### Instructions to follow
Exact reproduction of the following data is required.

──────── Material shown ────────

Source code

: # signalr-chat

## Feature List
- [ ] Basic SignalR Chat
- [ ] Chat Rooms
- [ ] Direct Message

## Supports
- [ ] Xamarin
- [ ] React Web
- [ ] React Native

────────

### Solution to this task
Source code

: # signalr-chat

## Feature List
- [ ] Basic SignalR Chat
- [ ] Chat Rooms
- [ ] Direct Message

## Supports
- [ ] Xamarin
- [ ] React Web
- [ ] React Native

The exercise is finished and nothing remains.